Synergies could then be developed with the only major gas project that has made significant progress in Iraq over the years, the Basra Gas Company (BGC) project, orchestrated by British oil and gas giant, Shell, which owns a 44 percent stake in venture. The BGC was designed specifically to enable Iraq to increase its energy independence and to achieve economic diversification by capturing currently flared gas from the fields of Rumaila, West Qurna 1, and Zubair, in the first phase. By 2019/2020, the BGC had reached a peak production rate of 1035 mmscf/d, the highest in Iraq’s history and sufficient gas to generate approximately 3.5 gigawatts of electricity – enough to power three million homes. The BGC is also responsible for currently supplying around 70 percent of Iraq’s liquefied petroleum gas (LPG) and for enhancing Iraq’s export capabilities, which helped the country to become a net exporter of LPG from 2017. Back in June this year, BGC exported its first semi-refrigerated liquefied petroleum gas shipment, from the BGC Umm Qasr jetty. as part of plans to boost the country’s LPG exports.

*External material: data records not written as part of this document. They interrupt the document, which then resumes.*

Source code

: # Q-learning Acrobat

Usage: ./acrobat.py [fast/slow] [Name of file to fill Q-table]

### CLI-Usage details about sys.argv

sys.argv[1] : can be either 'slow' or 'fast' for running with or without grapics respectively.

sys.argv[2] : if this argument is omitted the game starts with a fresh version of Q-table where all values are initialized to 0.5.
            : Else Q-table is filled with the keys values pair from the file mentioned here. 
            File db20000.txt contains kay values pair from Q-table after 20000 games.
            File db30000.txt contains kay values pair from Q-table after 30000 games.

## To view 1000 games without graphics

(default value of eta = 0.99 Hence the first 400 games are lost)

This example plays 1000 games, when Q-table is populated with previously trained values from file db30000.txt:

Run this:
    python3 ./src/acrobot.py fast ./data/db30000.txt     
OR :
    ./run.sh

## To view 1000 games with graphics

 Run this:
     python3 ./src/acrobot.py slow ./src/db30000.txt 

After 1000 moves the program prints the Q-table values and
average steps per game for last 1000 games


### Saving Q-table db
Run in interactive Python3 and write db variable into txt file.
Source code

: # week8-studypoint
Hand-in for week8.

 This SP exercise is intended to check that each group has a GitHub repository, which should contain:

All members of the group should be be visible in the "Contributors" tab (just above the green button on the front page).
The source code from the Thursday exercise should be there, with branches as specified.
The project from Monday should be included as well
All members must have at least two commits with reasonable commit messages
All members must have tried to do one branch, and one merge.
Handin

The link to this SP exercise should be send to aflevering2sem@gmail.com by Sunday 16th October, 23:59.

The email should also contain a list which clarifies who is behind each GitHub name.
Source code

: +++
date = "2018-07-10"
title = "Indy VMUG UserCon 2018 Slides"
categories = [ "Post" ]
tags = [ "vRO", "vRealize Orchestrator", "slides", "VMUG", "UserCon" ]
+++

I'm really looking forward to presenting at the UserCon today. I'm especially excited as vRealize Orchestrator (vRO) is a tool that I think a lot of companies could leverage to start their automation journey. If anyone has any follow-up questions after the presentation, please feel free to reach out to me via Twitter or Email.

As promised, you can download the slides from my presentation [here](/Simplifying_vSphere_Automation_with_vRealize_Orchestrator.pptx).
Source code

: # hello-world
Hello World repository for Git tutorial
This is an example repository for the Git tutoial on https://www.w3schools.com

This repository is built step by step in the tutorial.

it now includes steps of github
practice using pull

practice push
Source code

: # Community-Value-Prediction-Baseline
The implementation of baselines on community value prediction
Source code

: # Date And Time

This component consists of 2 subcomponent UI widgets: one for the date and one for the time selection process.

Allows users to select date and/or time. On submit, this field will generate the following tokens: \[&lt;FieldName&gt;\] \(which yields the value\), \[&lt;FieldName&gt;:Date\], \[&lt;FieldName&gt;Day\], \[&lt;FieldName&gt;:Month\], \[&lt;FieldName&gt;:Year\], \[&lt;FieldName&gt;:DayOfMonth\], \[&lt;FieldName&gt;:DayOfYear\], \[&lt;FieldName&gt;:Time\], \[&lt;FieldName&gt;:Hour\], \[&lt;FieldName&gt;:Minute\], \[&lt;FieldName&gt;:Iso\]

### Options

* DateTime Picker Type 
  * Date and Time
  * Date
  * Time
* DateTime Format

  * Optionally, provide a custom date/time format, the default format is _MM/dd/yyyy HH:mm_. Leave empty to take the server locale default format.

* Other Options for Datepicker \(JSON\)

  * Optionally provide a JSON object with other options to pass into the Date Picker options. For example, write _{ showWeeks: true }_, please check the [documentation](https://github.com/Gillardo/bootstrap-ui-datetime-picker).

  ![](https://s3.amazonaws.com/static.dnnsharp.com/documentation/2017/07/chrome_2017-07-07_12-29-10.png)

Shell’s efforts in the BGC were intended to be a foundation stone for the build-out of Iraq’s value-added petrochemicals sector, specifically, to begin with, the Nebras petrochemicals plant project that began in earnest on 2013. The original design plans for Nebras – formulated between Shell and the Iraq Oil Ministry and Ministry of Industry and Minerals – were for a project that could produce at least 1.8 million metric tonnes per year (mtpy) of various petrochemicals. This would make it Iraq’s first major petrochemicals project since the early 1990s and one of only four major petchems complexes across the entire country, with the others being Khor al-Zubair in the south, Musayeb near Baghdad and the Baiji refinery complex in the north. Shell’s titanic efforts to get BGC volumes up to over 1 billion scf/d means that the ethane can be extracted on a sustainable and reliable basis, and that allows for sufficient volume for a major petrochemicals plant to be viable. Ethane needs to be the initial feedstock for Iraq’s first few plants in the same way that it was in the development of Saudi Arabia’s master gas system that captured associated gas, which was then fractionated and supplied as primary feedstock to the flagship Jubail Industrial City.